On 9/30/14, 6:53 PM, Manu via Digitalmars-d wrote:
I generally like the idea, but my immediate concern is that it implies
that every function that may deal with allocation is a template.
This interferes with C/C++ compatibility in a pretty big way. Or more
generally, the idea of a lib. Does this mean that a lib will be
required to produce code for every permutation of functions according
to memory management strategy? Usually libs don't contain code for
uninstantiated templates.

If a lib chooses one specific memory management policy, it can of course be non-templated with regard to that. If it wants to offer its users the choice, it would probably have to offer some templates.

With this in place, I worry that traditional use of libs, separate
compilation, external language linkage, etc, all become very
problematic.
Pervasive templates can only work well if all code is D code, and if
all code is compiled together.
Most non-OSS industry doesn't ship source, they ship libs. And if libs
are to become impractical, then dependencies become a problem; instead
of linking libphobos.so, you pretty much have to compile phobos
together with your app (already basically true for phobos, but it's
fairly unique).
What if that were a much larger library? What if you have 10s of
dependencies all distributed in this manner? Does it scale?

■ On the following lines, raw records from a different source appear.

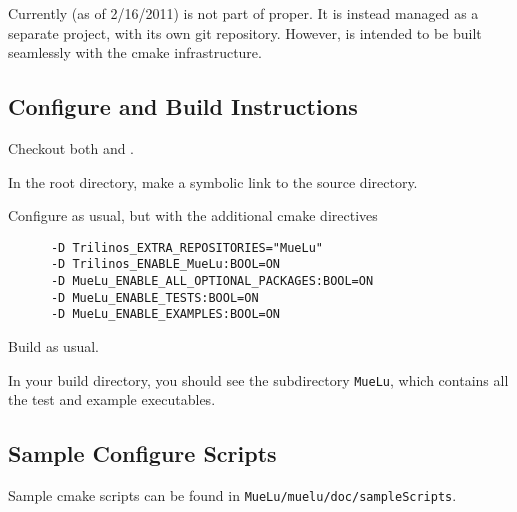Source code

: Currently (as of 2/16/2011) \muelu is not part of \trilinos proper.  It is instead managed as a separate project,
with its own git repository.  However, \muelu is intended to be built seamlessly with the \trilinos cmake
infrastructure.

\subsection{Configure and Build Instructions}

\be
  \item Checkout both \trilinos and \muelu.
  \item In the \trilinos root directory, make a symbolic link to the \muelu source directory.
  \item Configure \trilinos as usual, but with the additional cmake directives\\
    \begin{verbatim}
      -D Trilinos_EXTRA_REPOSITORIES="MueLu"
      -D Trilinos_ENABLE_MueLu:BOOL=ON
      -D MueLu_ENABLE_ALL_OPTIONAL_PACKAGES:BOOL=ON
      -D MueLu_ENABLE_TESTS:BOOL=ON
      -D MueLu_ENABLE_EXAMPLES:BOOL=ON
    \end{verbatim}
  \item Build \trilinos as usual.
  \item In your build directory, you should see the subdirectory \verb!MueLu!, which contains all the test and
  example executables.
\ee

\subsection{Sample Configure Scripts}

Sample cmake scripts can be found in \verb!MueLu/muelu/doc/sampleScripts!.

I guess this doesn't matter if this is only a proposal for phobos...
but I suspect the pattern will become pervasive if it works, and yeah,
I'm not sure where that leads.

Thanks for the point. I submit that Phobos has and will be different from other D libraries; as the standard library, it has the role of supporting widely varying needs, and as such it makes a lot of sense to make it highly generic and configurable. Libraries that are for specific domains can avail themselves of a narrower design scope.